First, notice that a trivial upper bound¹ on the number of states in $\X^x_t$ is

\begin{equation}\label{degree_bound} |\X^x_t| \leq \Delta^t \end{equation}

We make the two following assumptions:

$\Delta^t$ is less than the size of $\X$, i.e \begin{equation}\label{assumption: counting bound} \Delta^t < (1 - \e) |\mathcal{X}| \end{equation} for $\e \in (0, 1)$.
The stationary distribution $\pi$ is uniform over $\X$, i.e \begin{equation}\label{assumption: counting bound uniform pi} \pi(x) = \frac{1}{|\X|} \end{equation}

Then,

\[\begin{aligned} \lVert P^t(x, \cdot) - \pi \rVert_{TV} &\geq P^t(x, \X^x_t) - \pi(\X^x_t) & \text{(from the definition of TVD)} \\ &= \sum_{y \in \X^x_t} \big( P^t(x, y) - \pi(y) \big) \\ &= \bigg( \sum_{y \in \X^x_t} P^t(x, y) \bigg) - \frac{|\X^x_t|}{|\X|} & (\text{from (\ref{assumption: counting bound uniform pi})})\\ &\geq \bigg( \sum_{y \in \X^x_t} P^t(x, y) \bigg) - \frac{\Delta^t}{|\X|} & (\text{from (\ref{degree_bound})}) \\ &= 1 - \frac{\Delta^t}{|\X|} & \big(\sum_{y \in \X^x_t}P^t(x, y) =1 \text{ because the $\Pr$ is distributed only over $\X^x_t$.}\big)\\ &> \e & (\text{from (\ref{assumption: counting bound})}) \end{aligned}\]

The time taken to reduce the TVD to $\e$ is by definition $t_{mix}(\e)$. Taking $\log$ on both sides for \ref{assumption: counting bound} we get:

\[t_{mix}(\e) \geq \frac{\log{(1-\e) |\X| }}{\log{\Delta}}\]

Let us think about these assumptions and their effect on the bound.

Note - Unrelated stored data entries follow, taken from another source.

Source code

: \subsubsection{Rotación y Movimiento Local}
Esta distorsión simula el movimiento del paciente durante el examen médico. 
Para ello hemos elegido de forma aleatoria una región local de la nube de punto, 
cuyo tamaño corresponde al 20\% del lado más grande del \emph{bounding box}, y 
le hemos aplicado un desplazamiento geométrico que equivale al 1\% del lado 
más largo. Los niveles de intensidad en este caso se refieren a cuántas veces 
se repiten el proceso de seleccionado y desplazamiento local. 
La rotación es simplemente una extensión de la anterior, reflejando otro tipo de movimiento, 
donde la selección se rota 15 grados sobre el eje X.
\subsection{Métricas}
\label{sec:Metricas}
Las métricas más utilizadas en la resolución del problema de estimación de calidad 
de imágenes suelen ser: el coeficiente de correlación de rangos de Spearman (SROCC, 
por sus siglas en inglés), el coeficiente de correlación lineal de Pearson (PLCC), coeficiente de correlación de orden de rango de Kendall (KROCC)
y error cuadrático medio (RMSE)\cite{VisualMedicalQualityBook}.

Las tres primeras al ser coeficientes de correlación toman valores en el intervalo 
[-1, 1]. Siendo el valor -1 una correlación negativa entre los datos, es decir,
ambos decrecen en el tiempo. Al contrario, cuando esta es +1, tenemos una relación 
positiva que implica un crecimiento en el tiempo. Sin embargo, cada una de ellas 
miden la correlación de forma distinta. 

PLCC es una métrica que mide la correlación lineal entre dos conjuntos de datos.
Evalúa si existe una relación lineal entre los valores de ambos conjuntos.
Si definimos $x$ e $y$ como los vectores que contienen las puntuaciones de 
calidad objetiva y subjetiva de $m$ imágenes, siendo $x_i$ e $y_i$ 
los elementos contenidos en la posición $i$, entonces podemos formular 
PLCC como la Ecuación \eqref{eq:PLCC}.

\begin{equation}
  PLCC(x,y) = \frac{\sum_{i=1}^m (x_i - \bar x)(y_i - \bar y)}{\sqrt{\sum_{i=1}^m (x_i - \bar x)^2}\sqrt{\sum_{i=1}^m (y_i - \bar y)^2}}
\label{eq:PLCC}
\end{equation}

Notice that the first assumption is very strong. $\Delta^t$ grows exponentially so we would either be asking for $| \X|$ to either be very large or hoping that $t_{mix}(\e)$ is very small. The only reason we make this assumption is because we hope to have knowledge of $\Delta$. If we did not know $\Delta$, or even if we did, we could choose to ignore it and simply replace this assumption with $|\X^x_t| < (1 - \e) |\mathcal{X}|$ to instead get the bound

\[t_{mix}(\e) \geq \frac{\log{(1-\e) |\X| }}{\log{|\X^x_t|}}\]

which would be looser, but gets rid of this rather stringent bound.

The second assumption is also unfortunately very strong. However, having additional information about a non-uniformly distributed $\pi$ could still be useful. For example, say we knew $\pi(x) \geq k$ for some constant $k \leq \frac{1}{|\X|}$. Then following the same steps we would still get a bound of the form

\[t_{mix}(\e) \geq \frac{\log{(1-\e) |\X| }}{\log{(k \cdot |\X^x_t|)}}\]

which could still be a useful albeit looser bound.

Footnotes:

This upper bound is trivial because the maximum size of $\X^x_t$ at $t=1$ is $\Delta$, and at $t=2$ is $\Delta^2$, and so on. ↩